Putting Good Greek into Bad English

Joseph Fontenrose, Classics at Berkeley: The First Century, 1869-1970 (Berkeley: Department of Classics History Fund, 1982), p. 34 (on Ivan Mortimer Linforth):
In the years that followed I had a class or individual study with Linforth in, I believe, every term. He was an excellent teacher who knew Greek thoroughly, every nicety of the language. One knew that he loved the language and the great books written in it, and he could convey his feeling to his students. His method was indebted to Flagg's: he seldom had students translate, rightly considering deadly a class hour devoted to putting good Greek into bad English. I regret to say that student oral translation remains a common practice (and often the sole method) of Greek and Latin teachers, whose students never read the original texts aloud and so mispronounce Greek and Latin ever after.
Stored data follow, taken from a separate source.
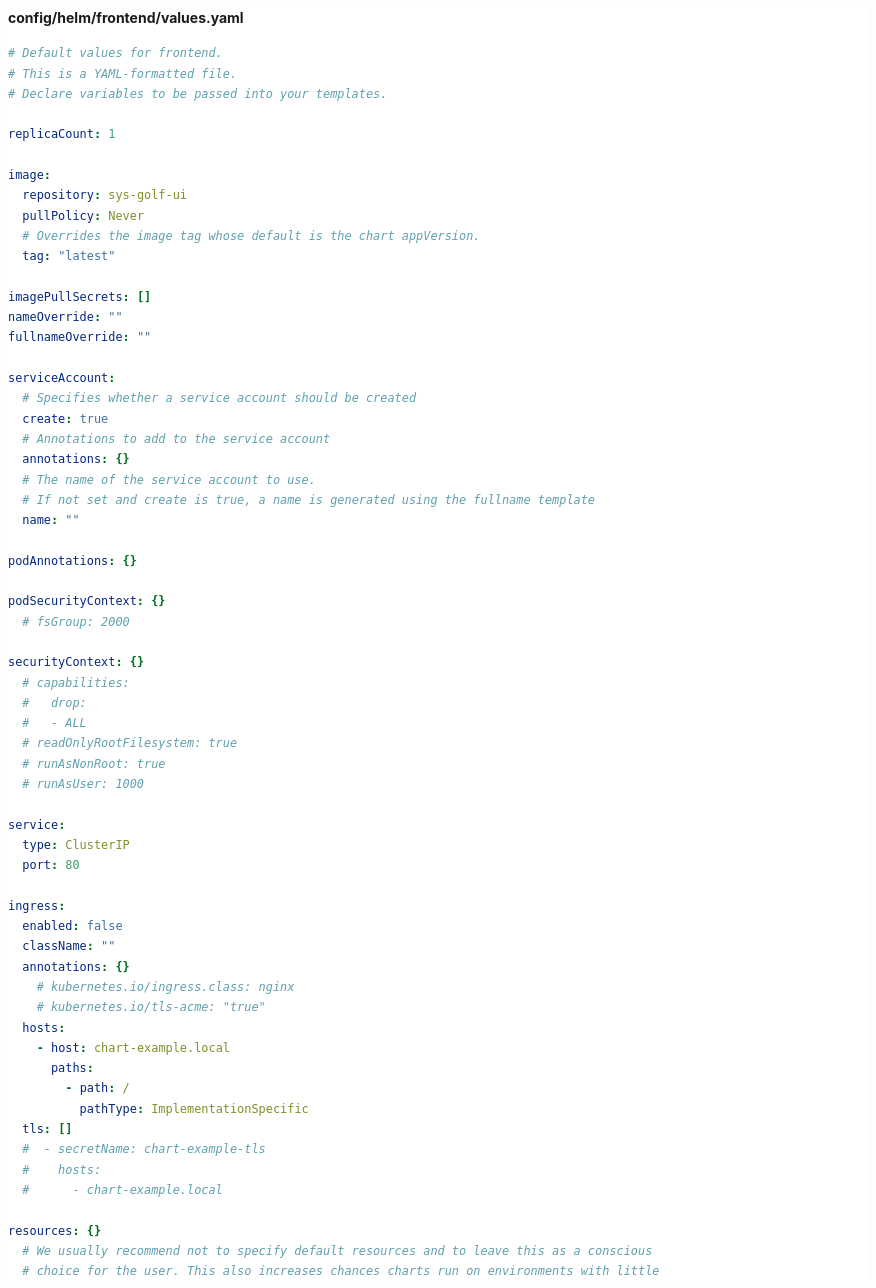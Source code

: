 **config/helm/frontend/values.yaml**

```yaml
# Default values for frontend.
# This is a YAML-formatted file.
# Declare variables to be passed into your templates.

replicaCount: 1

image:
  repository: sys-golf-ui
  pullPolicy: Never
  # Overrides the image tag whose default is the chart appVersion.
  tag: "latest"

imagePullSecrets: []
nameOverride: ""
fullnameOverride: ""

serviceAccount:
  # Specifies whether a service account should be created
  create: true
  # Annotations to add to the service account
  annotations: {}
  # The name of the service account to use.
  # If not set and create is true, a name is generated using the fullname template
  name: ""

podAnnotations: {}

podSecurityContext: {}
  # fsGroup: 2000

securityContext: {}
  # capabilities:
  #   drop:
  #   - ALL
  # readOnlyRootFilesystem: true
  # runAsNonRoot: true
  # runAsUser: 1000

service:
  type: ClusterIP
  port: 80

ingress:
  enabled: false
  className: ""
  annotations: {}
    # kubernetes.io/ingress.class: nginx
    # kubernetes.io/tls-acme: "true"
  hosts:
    - host: chart-example.local
      paths:
        - path: /
          pathType: ImplementationSpecific
  tls: []
  #  - secretName: chart-example-tls
  #    hosts:
  #      - chart-example.local

resources: {}
  # We usually recommend not to specify default resources and to leave this as a conscious
  # choice for the user. This also increases chances charts run on environments with little
```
His usual, but not invariable, procedure was first to answer students' questions on the assignment, then ask them questions, and finally call on students to read the Greek text, teaching them to phrase it properly; and he would discuss literary and metric topics. His own reading of Greek was perfect, and he did not ignore word accents in his reading of quantitative poetry. In his forty-four years of teaching (from 1905 to 1949) he must have taught classes in every major Greek author; he also taught beginning Greek and Attic prose composition, besides lecture classes on the Greek Heritage, religion, and sometimes tragedy.
Hat tip: Ian Jackson.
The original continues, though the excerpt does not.